Inside Mari vol. 5

The plot of this series does move forward in this volume, albeit incrementally.  There’s some drama at the beginning as Mari and Yori’s relationship goes through another rough patch.  It’s more the latter being angry at the former for trespassing against her boundaries, though we do learn a little more about Yori’s family life in the process.  This spat sends Mari into a funk which has her paying a visit to Komori late at night where she tells him about how she was masturbating in the previous volume, which…  Yeah, you can probably guess what a creepy shut-in like Komori does after hearing something like that. It’s also exactly as uncomfortable as you’d expect when mangaka Shuzo Oshimi puts any kind of sexual activity into his manga.  This encounter does appear to have long-term ramifications as evidenced by Komori’s rain-soaked proclamation to Mari at the end of the volume.

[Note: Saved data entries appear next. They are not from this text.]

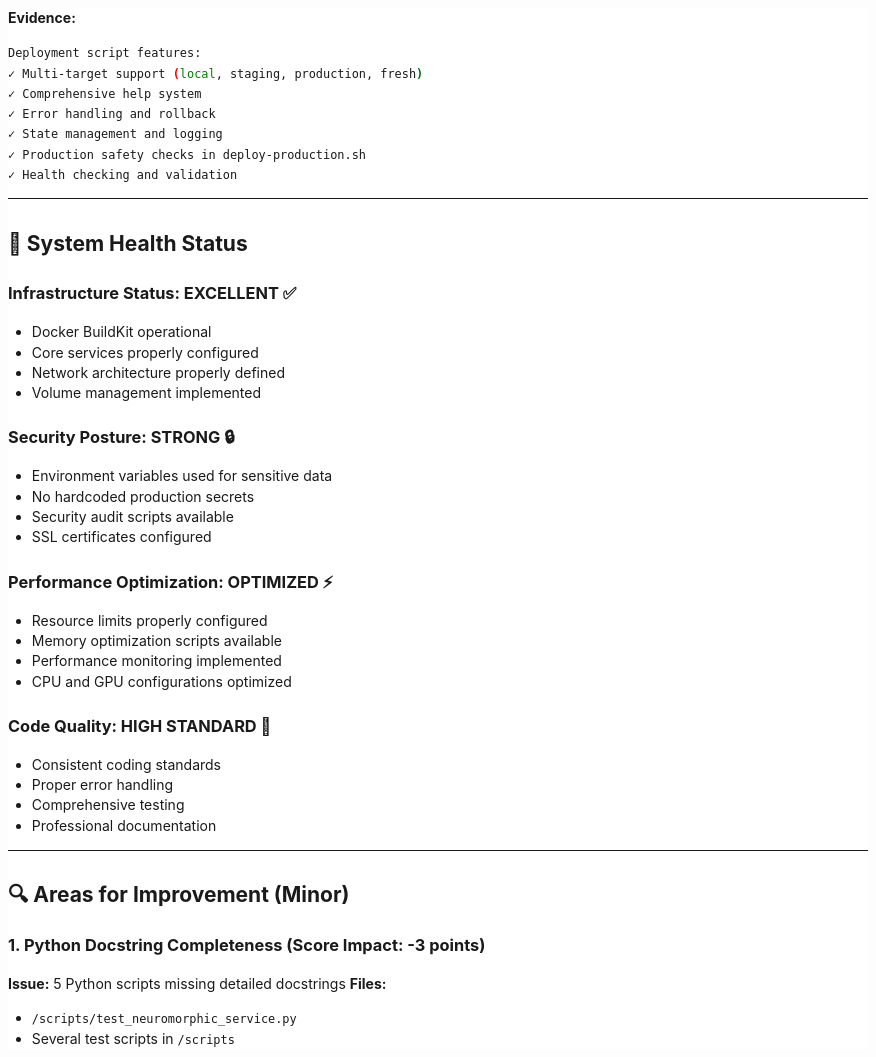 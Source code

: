 **Evidence:**
```bash
Deployment script features:
✓ Multi-target support (local, staging, production, fresh)
✓ Comprehensive help system
✓ Error handling and rollback
✓ State management and logging
✓ Production safety checks in deploy-production.sh
✓ Health checking and validation
```

---

## 🚀 System Health Status

### Infrastructure Status: EXCELLENT ✅
- Docker BuildKit operational
- Core services properly configured
- Network architecture properly defined
- Volume management implemented

### Security Posture: STRONG 🔒
- Environment variables used for sensitive data
- No hardcoded production secrets
- Security audit scripts available
- SSL certificates configured

### Performance Optimization: OPTIMIZED ⚡
- Resource limits properly configured
- Memory optimization scripts available
- Performance monitoring implemented
- CPU and GPU configurations optimized

### Code Quality: HIGH STANDARD 📝
- Consistent coding standards
- Proper error handling
- Comprehensive testing
- Professional documentation

---

## 🔍 Areas for Improvement (Minor)

### 1. Python Docstring Completeness (Score Impact: -3 points)
**Issue:** 5 Python scripts missing detailed docstrings
**Files:**
- `/scripts/test_neuromorphic_service.py`
- Several test scripts in `/scripts`

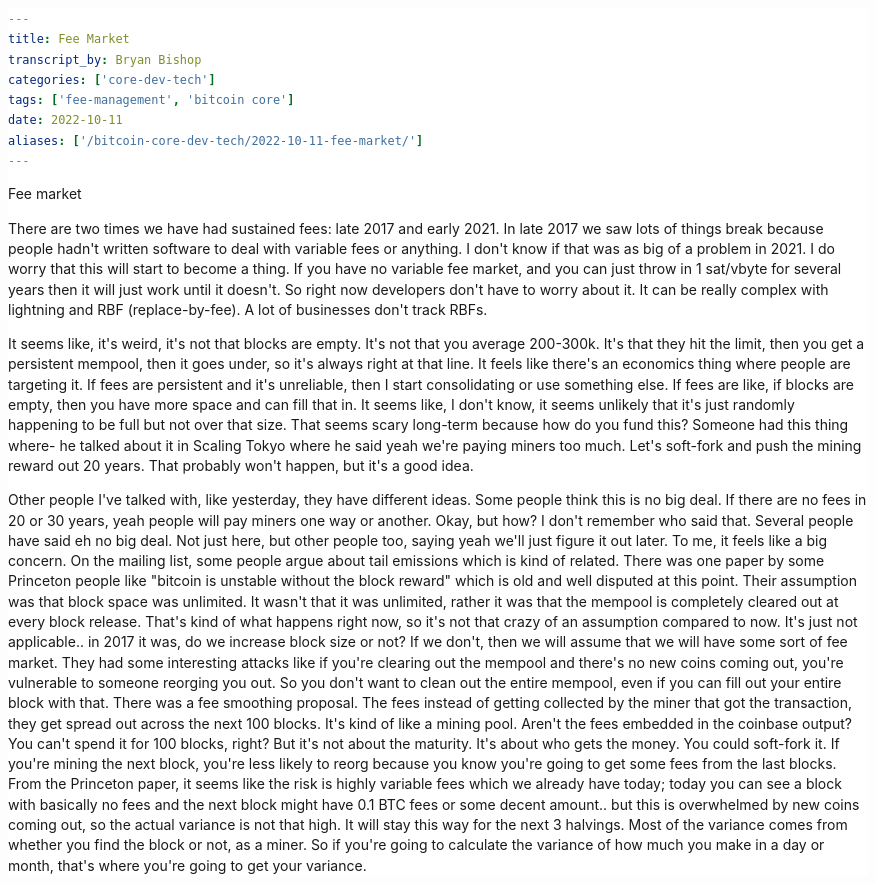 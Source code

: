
 ```yaml
---
title: Fee Market
transcript_by: Bryan Bishop
categories: ['core-dev-tech']
tags: ['fee-management', 'bitcoin core']
date: 2022-10-11
aliases: ['/bitcoin-core-dev-tech/2022-10-11-fee-market/']
---
```


Fee market

There are two times we have had sustained fees: late 2017 and early 2021. In late 2017 we saw lots of things break because people hadn't written software to deal with variable fees or anything. I don't know if that was as big of a problem in 2021. I do worry that this will start to become a thing. If you have no variable fee market, and you can just throw in 1 sat/vbyte for several years then it will just work until it doesn't. So right now developers don't have to worry about it. It can be really complex with lightning and RBF (replace-by-fee). A lot of businesses don't track RBFs.

It seems like, it's weird, it's not that blocks are empty. It's not that you average 200-300k. It's that they hit the limit, then you get a persistent mempool, then it goes under, so it's always right at that line. It feels like there's an economics thing where people are targeting it. If fees are persistent and it's unreliable, then I start consolidating or use something else. If fees are like, if blocks are empty, then you have more space and can fill that in. It seems like, I don't know, it seems unlikely that it's just randomly happening to be full but not over that size. That seems scary long-term because how do you fund this? Someone had this thing where- he talked about it in Scaling Tokyo where he said yeah we're paying miners too much. Let's soft-fork and push the mining reward out 20 years. That probably won't happen, but it's a good idea.

Other people I've talked with, like yesterday, they have different ideas. Some people think this is no big deal. If there are no fees in 20 or 30 years, yeah people will pay miners one way or another. Okay, but how? I don't remember who said that. Several people have said eh no big deal. Not just here, but other people too, saying yeah we'll just figure it out later. To me, it feels like a big concern. On the mailing list, some people argue about tail emissions which is kind of related. There was one paper by some Princeton people like "bitcoin is unstable without the block reward" which is old and well disputed at this point. Their assumption was that block space was unlimited. It wasn't that it was unlimited, rather it was that the mempool is completely cleared out at every block release. That's kind of what happens right now, so it's not that crazy of an assumption compared to now. It's just not applicable.. in 2017 it was, do we increase block size or not? If we don't, then we will assume that we will have some sort of fee market. They had some interesting attacks like if you're clearing out the mempool and there's no new coins coming out, you're vulnerable to someone reorging you out. So you don't want to clean out the entire mempool, even if you can fill out your entire block with that. There was a fee smoothing proposal. The fees instead of getting collected by the miner that got the transaction, they get spread out across the next 100 blocks. It's kind of like a mining pool. Aren't the fees embedded in the coinbase output? You can't spend it for 100 blocks, right? But it's not about the maturity. It's about who gets the money. You could soft-fork it. If you're mining the next block, you're less likely to reorg because you know you're going to get some fees from the last blocks. From the Princeton paper, it seems like the risk is highly variable fees which we already have today; today you can see a block with basically no fees and the next block might have 0.1 BTC fees or some decent amount.. but this is overwhelmed by new coins coming out, so the actual variance is not that high. It will stay this way for the next 3 halvings. Most of the variance comes from whether you find the block or not, as a miner. So if you're going to calculate the variance of how much you make in a day or month, that's where you're going to get your variance.
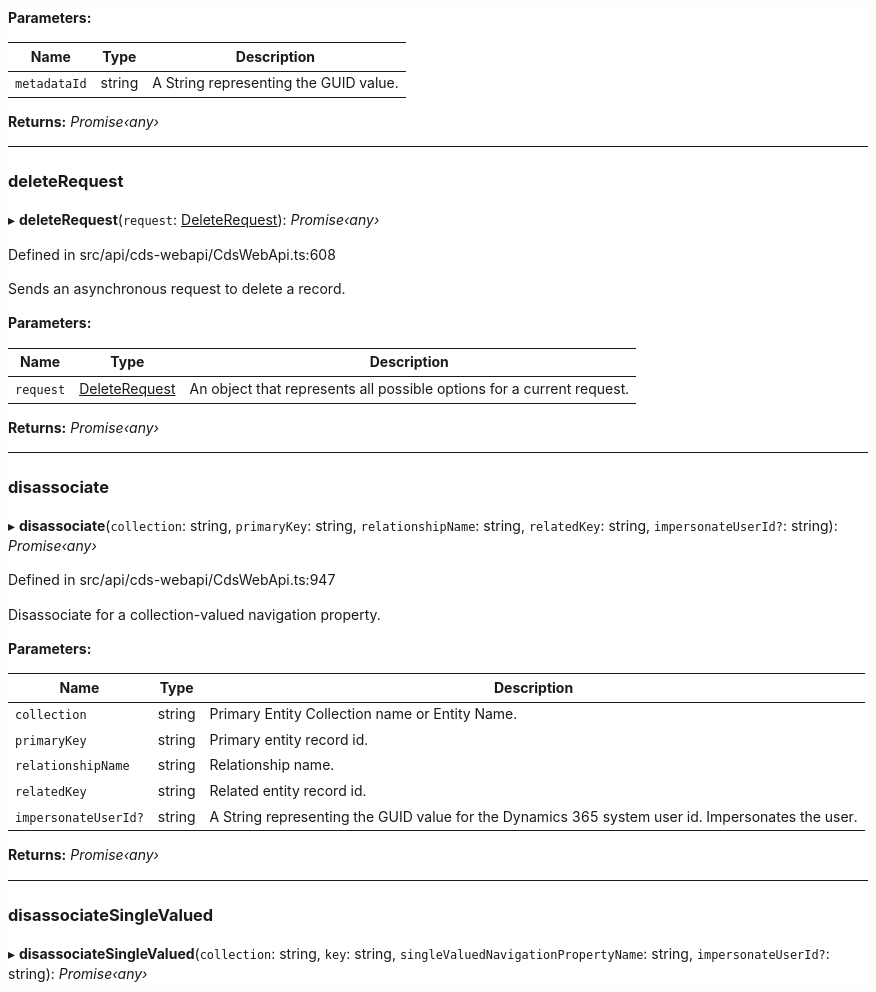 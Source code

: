 **Parameters:**

Name | Type | Description |
------ | ------ | ------ |
`metadataId` | string | A String representing the GUID value.  |

**Returns:** *Promise‹any›*

___

###  deleteRequest

▸ **deleteRequest**(`request`: [DeleteRequest](../interfaces/_api_cds_webapi_cdswebapi_.cdswebapi.deleterequest.md)): *Promise‹any›*

Defined in src/api/cds-webapi/CdsWebApi.ts:608

Sends an asynchronous request to delete a record.

**Parameters:**

Name | Type | Description |
------ | ------ | ------ |
`request` | [DeleteRequest](../interfaces/_api_cds_webapi_cdswebapi_.cdswebapi.deleterequest.md) | An object that represents all possible options for a current request.  |

**Returns:** *Promise‹any›*

___

###  disassociate

▸ **disassociate**(`collection`: string, `primaryKey`: string, `relationshipName`: string, `relatedKey`: string, `impersonateUserId?`: string): *Promise‹any›*

Defined in src/api/cds-webapi/CdsWebApi.ts:947

Disassociate for a collection-valued navigation property.

**Parameters:**

Name | Type | Description |
------ | ------ | ------ |
`collection` | string | Primary Entity Collection name or Entity Name. |
`primaryKey` | string | Primary entity record id. |
`relationshipName` | string | Relationship name. |
`relatedKey` | string | Related entity record id. |
`impersonateUserId?` | string | A String representing the GUID value for the Dynamics 365 system user id. Impersonates the user.  |

**Returns:** *Promise‹any›*

___

###  disassociateSingleValued

▸ **disassociateSingleValued**(`collection`: string, `key`: string, `singleValuedNavigationPropertyName`: string, `impersonateUserId?`: string): *Promise‹any›*
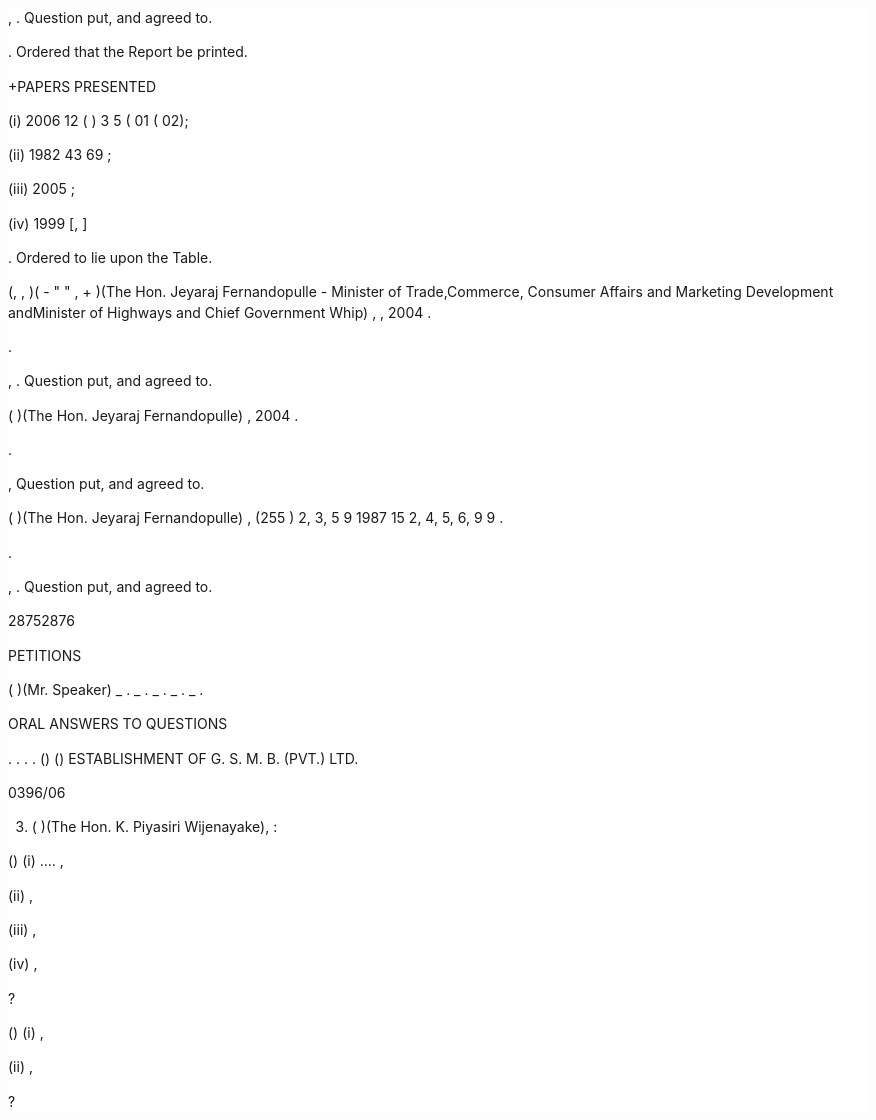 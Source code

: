 , . Question put, and agreed to.

. Ordered that the Report be printed.

+PAPERS PRESENTED

(i) 2006 12 ( ) 3 5 ( 01 ( 02);

(ii) 1982 43 69 ;

(iii) 2005 ;

(iv) 1999 [, ]

. Ordered to lie upon the Table.

(, , )( - " " , + )(The Hon. Jeyaraj Fernandopulle - Minister of Trade,Commerce, Consumer Affairs and Marketing Development andMinister of Highways and Chief Government Whip) , , 2004 .

.

, . Question put, and agreed to.

( )(The Hon. Jeyaraj Fernandopulle) , 2004 .

.

, Question put, and agreed to.

( )(The Hon. Jeyaraj Fernandopulle) , (255 ) 2, 3, 5 9 1987 15 2, 4, 5, 6, 9 9 .

.

, . Question put, and agreed to.

28752876

PETITIONS

( )(Mr. Speaker) _ . _ . _ . _ . _ .

ORAL ANSWERS TO QUESTIONS

. . . . () () ESTABLISHMENT OF G. S. M. B. (PVT.) LTD.

0396/06

3. ( )(The Hon. K. Piyasiri Wijenayake), :

() (i) .... ,

(ii) ,

(iii) ,

(iv) ,

?

() (i) ,

(ii) ,

?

Yet the most interesting thing about this volume is how it suggests an explanation for the Komori-in-Mari’s-body conundrum that has likely already been ruled out.  At one point Mari starts talking to Yori about something that only the real Mari could have remembered. Yori suggests that the real Mari is still sleeping inside that body and the Komori personality that’s currently running the show is just remembering these things.  Here’s a better explanation: Mari has had a complete psychotic break where she only thinks that Komori has taken over her body. Everything that she’s experienced has been a delusion based solely on her observations of that lonely man. That she’s starting to remember “Mari’s” memories only means that she may finally be starting to come out of it at this point.

I really like this idea.  The problem is that it seems that Oshimi wants us to think that there’s some kind of supernatural explanation for what’s happened to Mari/Komori here.  What with that creepy look Mari gave Komori in the first volume and that mysterious phone call in the previous volume. My one hope here is that this evidence of the supernatural is flimsy at best.  So I could be right and this series will eventually take a deep dive into the realm of mental illness only hinted at in “The Flowers of Evil.” Or maybe a wizard did it. We’ll have to wait and see.